As the letter points out, this is only the most recent attempt from left-leaning financial officers to politicize the marketplace. The New York State Comptroller also recently retaliated against Best Buy company leaders for negotiating with conservative shareholders. And California’s pension fund also recently sided with climate activist shareholders working against Exxon Mobil. Lander previously was endorsed by former Planned Parenthood CEO Cecile Richards and was tabbed as one of the city’s most radical-left politicians by the New York Times and Politico.

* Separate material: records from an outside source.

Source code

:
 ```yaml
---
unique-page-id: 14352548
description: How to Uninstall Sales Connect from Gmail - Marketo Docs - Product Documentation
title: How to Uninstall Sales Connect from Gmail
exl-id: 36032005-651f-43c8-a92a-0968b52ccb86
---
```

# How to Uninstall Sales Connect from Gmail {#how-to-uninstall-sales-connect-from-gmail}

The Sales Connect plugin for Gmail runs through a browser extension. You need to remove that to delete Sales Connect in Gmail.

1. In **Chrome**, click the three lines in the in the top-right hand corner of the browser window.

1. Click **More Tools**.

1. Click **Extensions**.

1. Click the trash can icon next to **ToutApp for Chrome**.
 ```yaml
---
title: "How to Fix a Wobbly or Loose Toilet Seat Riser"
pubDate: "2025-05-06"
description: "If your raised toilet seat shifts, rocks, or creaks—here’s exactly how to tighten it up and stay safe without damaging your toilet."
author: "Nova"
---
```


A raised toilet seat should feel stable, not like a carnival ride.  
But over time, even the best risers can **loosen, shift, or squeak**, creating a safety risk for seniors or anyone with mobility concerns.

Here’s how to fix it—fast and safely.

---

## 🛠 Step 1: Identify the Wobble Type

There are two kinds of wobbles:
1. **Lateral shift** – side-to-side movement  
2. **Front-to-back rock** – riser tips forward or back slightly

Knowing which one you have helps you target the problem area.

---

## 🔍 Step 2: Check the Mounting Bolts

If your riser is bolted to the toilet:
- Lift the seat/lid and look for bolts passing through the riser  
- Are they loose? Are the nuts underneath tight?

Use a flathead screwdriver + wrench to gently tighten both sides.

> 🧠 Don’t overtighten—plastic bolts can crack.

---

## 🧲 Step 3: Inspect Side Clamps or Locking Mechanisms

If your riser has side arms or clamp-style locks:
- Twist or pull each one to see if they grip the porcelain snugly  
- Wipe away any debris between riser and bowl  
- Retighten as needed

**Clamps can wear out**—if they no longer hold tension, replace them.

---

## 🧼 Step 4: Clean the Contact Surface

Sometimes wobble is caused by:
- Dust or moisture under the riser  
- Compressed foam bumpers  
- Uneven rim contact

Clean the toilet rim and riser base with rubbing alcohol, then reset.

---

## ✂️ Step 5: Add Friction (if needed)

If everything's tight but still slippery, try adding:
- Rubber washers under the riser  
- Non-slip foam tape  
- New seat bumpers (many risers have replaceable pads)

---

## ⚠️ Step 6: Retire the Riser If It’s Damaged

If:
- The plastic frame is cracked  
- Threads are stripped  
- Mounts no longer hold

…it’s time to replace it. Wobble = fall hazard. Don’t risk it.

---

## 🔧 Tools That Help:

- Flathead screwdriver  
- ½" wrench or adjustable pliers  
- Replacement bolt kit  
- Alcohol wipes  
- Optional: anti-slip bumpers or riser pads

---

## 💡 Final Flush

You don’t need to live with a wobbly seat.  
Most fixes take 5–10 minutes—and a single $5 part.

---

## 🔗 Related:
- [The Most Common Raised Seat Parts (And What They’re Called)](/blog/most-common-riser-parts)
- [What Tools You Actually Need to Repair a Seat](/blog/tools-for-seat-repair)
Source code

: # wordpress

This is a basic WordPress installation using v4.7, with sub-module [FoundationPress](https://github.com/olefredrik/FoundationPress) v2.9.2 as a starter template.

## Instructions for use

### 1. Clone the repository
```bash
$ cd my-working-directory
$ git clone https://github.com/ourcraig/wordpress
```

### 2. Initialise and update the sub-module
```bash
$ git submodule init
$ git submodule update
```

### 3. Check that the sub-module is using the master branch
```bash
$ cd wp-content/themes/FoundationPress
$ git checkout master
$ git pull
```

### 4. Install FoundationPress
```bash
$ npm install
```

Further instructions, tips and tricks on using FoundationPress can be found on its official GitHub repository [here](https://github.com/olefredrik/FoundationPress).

Lander also makes a series of false claims in his letters. Most egregiously, Lander asserts that mifepristone “has a safety profile comparable to that of ibuprofen.” The Food and Drug Administration’s own label admits that around 4% of women who take mifepristone end up in the emergency room. The FDA also has documented that 7% of women taking abortion drugs require surgery, while hospitalizations increase 300% with no in-person doctor’s visits—which the Biden-Harris administration eliminated from mandatory safety protocols.
“Retail pharmacies would be walking themselves into a legal and political minefield by complying with Lander’s demands,” Ross added. “Even following the U.S. Supreme Court’s recent ruling which temporarily kept the chemical abortion drugs on the market, 18 states protect women and children from the harmful drugs and receiving and distributing abortion drugs by mail remains a felony under the federal Comstock Act, as attorneys general from 19 states reminded pharmacies last year.”